• [SUPPLIED RECORDS]:
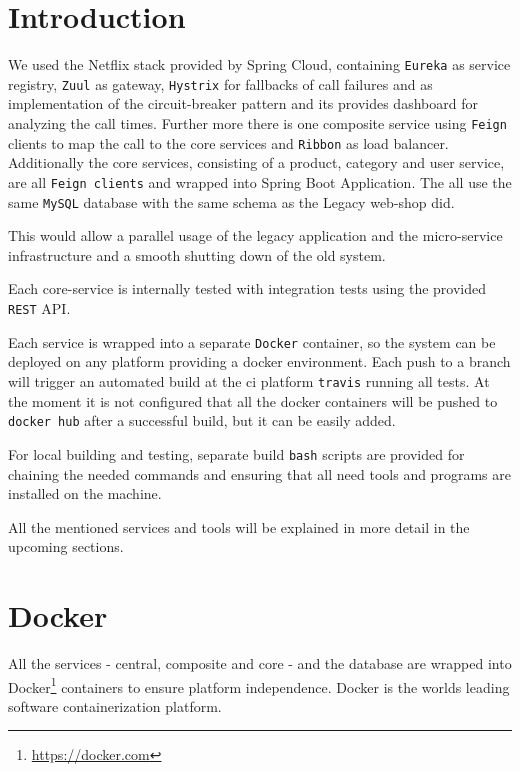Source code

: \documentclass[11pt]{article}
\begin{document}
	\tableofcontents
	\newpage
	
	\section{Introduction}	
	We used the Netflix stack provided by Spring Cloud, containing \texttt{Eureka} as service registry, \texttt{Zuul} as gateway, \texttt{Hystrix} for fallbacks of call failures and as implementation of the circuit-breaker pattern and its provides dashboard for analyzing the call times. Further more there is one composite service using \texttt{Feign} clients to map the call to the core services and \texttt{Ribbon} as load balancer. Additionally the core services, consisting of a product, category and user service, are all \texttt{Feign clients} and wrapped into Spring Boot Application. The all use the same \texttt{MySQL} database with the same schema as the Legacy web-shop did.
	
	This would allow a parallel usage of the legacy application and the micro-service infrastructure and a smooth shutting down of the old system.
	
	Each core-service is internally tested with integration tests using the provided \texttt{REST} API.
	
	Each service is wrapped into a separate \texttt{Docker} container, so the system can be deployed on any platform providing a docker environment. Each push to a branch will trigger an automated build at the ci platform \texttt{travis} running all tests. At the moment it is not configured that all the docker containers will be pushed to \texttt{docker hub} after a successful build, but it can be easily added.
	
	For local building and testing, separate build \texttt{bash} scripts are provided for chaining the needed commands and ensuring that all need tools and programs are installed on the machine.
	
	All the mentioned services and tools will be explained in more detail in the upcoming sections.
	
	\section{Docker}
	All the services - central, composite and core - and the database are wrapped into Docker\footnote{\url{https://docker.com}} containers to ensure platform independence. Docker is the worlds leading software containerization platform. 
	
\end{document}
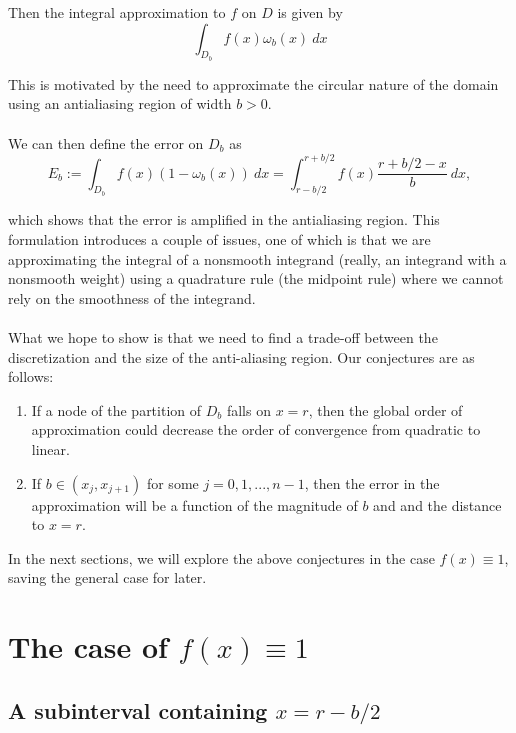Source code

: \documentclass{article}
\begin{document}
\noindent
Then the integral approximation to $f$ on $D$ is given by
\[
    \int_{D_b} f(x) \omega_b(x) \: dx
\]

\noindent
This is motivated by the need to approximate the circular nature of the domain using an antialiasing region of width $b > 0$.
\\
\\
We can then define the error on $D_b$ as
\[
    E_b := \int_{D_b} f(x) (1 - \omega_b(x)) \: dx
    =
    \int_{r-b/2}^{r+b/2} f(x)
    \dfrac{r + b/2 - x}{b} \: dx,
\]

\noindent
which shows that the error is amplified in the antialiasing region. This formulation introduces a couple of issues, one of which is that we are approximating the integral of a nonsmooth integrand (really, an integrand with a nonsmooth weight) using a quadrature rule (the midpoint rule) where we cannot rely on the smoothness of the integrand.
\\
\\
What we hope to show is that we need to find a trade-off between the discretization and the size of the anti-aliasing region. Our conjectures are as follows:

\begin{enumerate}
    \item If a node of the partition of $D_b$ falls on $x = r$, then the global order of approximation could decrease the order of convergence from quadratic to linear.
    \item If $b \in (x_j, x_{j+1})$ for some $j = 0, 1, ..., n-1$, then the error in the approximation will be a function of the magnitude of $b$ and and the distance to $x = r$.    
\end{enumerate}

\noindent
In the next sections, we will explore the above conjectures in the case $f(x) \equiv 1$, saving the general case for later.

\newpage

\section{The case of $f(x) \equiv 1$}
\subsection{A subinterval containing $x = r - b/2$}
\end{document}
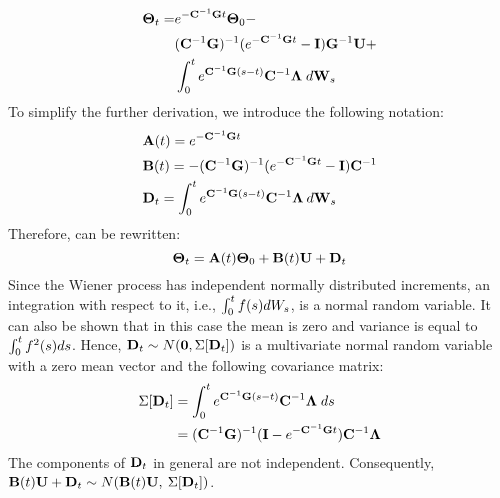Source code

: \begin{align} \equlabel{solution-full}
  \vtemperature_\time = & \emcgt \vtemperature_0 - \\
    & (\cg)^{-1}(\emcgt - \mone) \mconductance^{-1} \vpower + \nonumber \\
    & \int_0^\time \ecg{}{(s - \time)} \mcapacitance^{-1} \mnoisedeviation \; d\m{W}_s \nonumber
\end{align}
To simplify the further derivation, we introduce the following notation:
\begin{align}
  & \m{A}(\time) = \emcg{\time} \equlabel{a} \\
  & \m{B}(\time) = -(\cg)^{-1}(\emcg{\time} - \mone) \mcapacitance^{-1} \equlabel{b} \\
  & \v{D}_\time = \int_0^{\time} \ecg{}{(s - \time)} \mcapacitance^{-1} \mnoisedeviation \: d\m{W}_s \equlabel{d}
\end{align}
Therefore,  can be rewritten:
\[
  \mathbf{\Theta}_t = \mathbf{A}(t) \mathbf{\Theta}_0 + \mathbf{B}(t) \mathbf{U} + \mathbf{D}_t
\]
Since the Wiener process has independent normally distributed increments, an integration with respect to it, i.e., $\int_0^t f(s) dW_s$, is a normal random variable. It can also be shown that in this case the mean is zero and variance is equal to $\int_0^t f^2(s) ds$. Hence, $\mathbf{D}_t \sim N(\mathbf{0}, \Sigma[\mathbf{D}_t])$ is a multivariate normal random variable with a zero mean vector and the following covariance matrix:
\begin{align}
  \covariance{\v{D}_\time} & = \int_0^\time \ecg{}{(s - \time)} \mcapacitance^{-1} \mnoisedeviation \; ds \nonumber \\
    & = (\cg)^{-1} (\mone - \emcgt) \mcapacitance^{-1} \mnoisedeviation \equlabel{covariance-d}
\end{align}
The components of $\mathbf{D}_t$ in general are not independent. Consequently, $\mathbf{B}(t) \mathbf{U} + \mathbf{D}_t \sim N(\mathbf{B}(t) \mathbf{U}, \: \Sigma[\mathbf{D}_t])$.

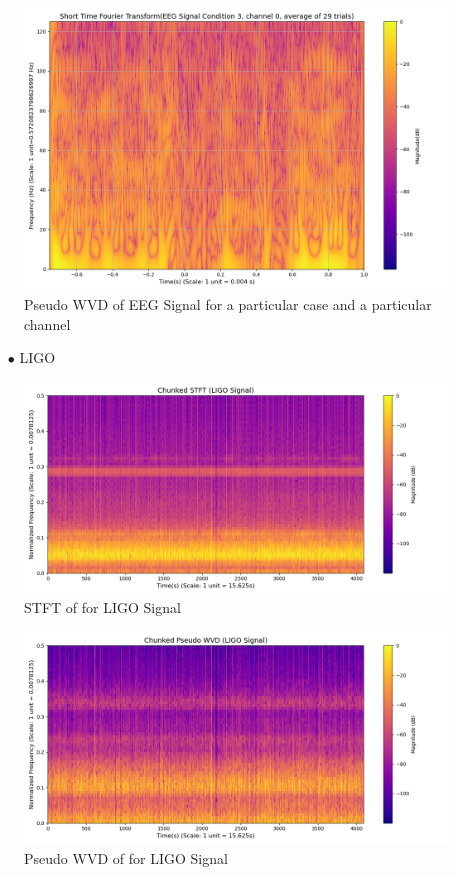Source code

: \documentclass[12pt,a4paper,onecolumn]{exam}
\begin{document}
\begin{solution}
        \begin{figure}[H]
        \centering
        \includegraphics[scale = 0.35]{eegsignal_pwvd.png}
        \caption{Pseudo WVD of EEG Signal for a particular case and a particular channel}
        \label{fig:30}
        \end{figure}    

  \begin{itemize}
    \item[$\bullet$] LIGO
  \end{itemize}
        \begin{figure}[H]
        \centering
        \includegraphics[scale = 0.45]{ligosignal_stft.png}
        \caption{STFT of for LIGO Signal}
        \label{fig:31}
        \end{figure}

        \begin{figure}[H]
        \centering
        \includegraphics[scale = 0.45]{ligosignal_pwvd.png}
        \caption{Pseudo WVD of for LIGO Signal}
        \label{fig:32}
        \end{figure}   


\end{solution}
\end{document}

• [ABOUT THIS EXERCISE]:
The answer must consist of every line from the data that contains the word "antialiasing".

• [ANSWER TO THE EXERCISE]:
This is motivated by the need to approximate the circular nature of the domain using an antialiasing region of width $b > 0$.
which shows that the error is amplified in the antialiasing region. This formulation introduces a couple of issues, one of which is that we are approximating the integral of a nonsmooth integrand (really, an integrand with a nonsmooth weight) using a quadrature rule (the midpoint rule) where we cannot rely on the smoothness of the integrand.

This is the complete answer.